É uma maldição do passado, diz especialista Dados da Pnad indicam que a taxa de escolarização, de crianças de 6 a 14 anos, cresceu 1,5 ponto percentual de 2004 para 2009, atingindo 97,6%. Já de 2008 para o ano passado, o maior crescimento registrado foi na faixa de 15 a 17 anos, que variou de 84,1% para 85,2%.
Laura Santos, de 15 anos, é um exemplo de quem luta para continuar estudando. Após trocar com a família o Centro do Rio pela Zona Oeste, a jovem foi obrigada a abandonar a escola.

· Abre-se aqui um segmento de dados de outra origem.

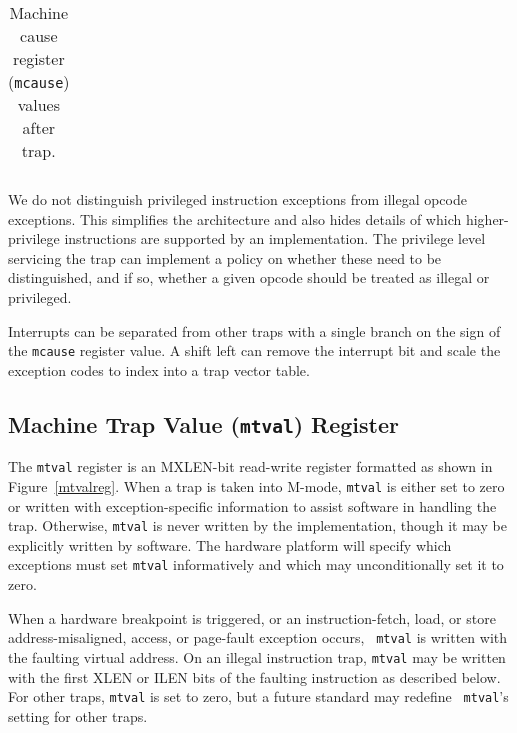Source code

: \begin{table*}[h!]
\begin{center}
\begin{tabular}{|r|r|l|l|}
\end{tabular}
\end{center}
\caption{Machine cause register ({\tt mcause}) values after trap.}
\label{mcauses}
\end{table*}

\begin{commentary}
We do not distinguish privileged instruction exceptions from illegal
opcode exceptions.  This simplifies the architecture and also hides
details of which higher-privilege instructions are supported by an
implementation.  The privilege level servicing the trap can implement
a policy on whether these need to be distinguished, and if so, whether
a given opcode should be treated as illegal or privileged.
\end{commentary}

\begin{commentary}
Interrupts can be separated from other traps with a single branch on the sign of
the {\tt mcause} register value.  A shift left can remove the
interrupt bit and scale the exception codes to index into a trap
vector table.
\end{commentary}

\subsection{Machine Trap Value ({\tt mtval}) Register}

The {\tt mtval} register is an MXLEN-bit read-write register formatted as shown
in Figure~\ref{mtvalreg}.  When a trap is taken into M-mode, {\tt mtval} is
either set to zero or written with exception-specific information to assist
software in handling the trap.  Otherwise, {\tt mtval} is never written by the
implementation, though it may be explicitly written by software.  The hardware
platform will specify which exceptions must set {\tt mtval} informatively and
which may unconditionally set it to zero.

When a hardware breakpoint is triggered, or an instruction-fetch, load, or
store address-misaligned, access, or page-fault exception occurs, {\tt
  mtval} is written with the faulting virtual address.  On an illegal
instruction trap, {\tt mtval} may be written with the first XLEN or ILEN
bits of the faulting instruction as described below.  For other traps,
{\tt mtval} is set to zero, but a future standard may redefine {\tt
  mtval}'s setting for other traps.


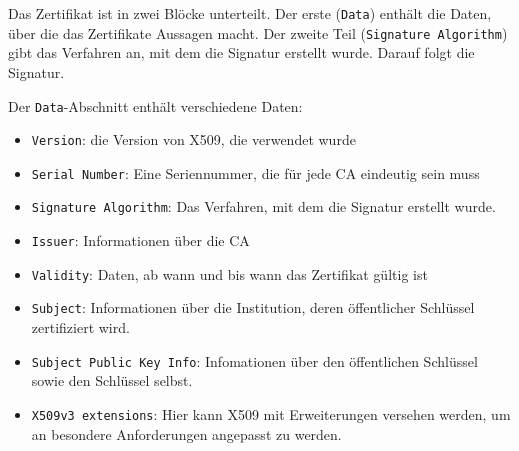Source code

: Das Zertifikat ist in zwei Blöcke  unterteilt. Der erste (\texttt{Data})
enthält die Daten, über die das Zertifikate Aussagen macht. Der zweite
Teil (\texttt{Signature Algorithm}) gibt das Verfahren an, mit dem die
Signatur erstellt wurde. Darauf folgt die Signatur.

Der \texttt{Data}-Abschnitt enthält verschiedene Daten:
\begin{itemize}
\item \texttt{Version}: die Version von X509, die verwendet wurde
\item \texttt{Serial Number}: Eine Seriennummer, die für jede CA
  eindeutig sein muss
\item \texttt{Signature Algorithm}: Das Verfahren, mit dem die Signatur
  erstellt wurde.
\item \texttt{Issuer}: Informationen über die CA
\item \texttt{Validity}: Daten, ab wann und bis wann das Zertifikat
  gültig ist
\item \texttt{Subject}: Informationen über die Institution, deren
  öffentlicher Schlüssel zertifiziert wird.
\item \texttt{Subject Public Key Info}: Infomationen über den
  öffentlichen Schlüssel sowie den Schlüssel selbst.
\item \texttt{X509v3 extensions}: Hier kann X509 mit Erweiterungen
  versehen werden, um an besondere Anforderungen angepasst zu werden.
\end{itemize}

A mudança ocorreu há um ano e, só recentemente, ela pôde voltar aos bancos escolares, após a família voltar ao antigo bairro. Laura hoje está cursando a 5ª série, à noite: Estou conseguindo recuperar o que perdi.
O pesquisador do Ipea Sergei Soares está convencido de que o analfabetismo é uma maldição do passado, da qual não temos como escapar. A única forma de estancá-lo é parar de produzir analfabetos.
No Nordeste se concentram 19,8% dos analfabetos do país.
A segunda posição, entre as regiões com maior proporção de analfabetos, ficou com o Norte, com taxa de 10,6%, seguido por Centro-Oeste (8,0%), Sudeste (5,7%) e Sul (5,5%).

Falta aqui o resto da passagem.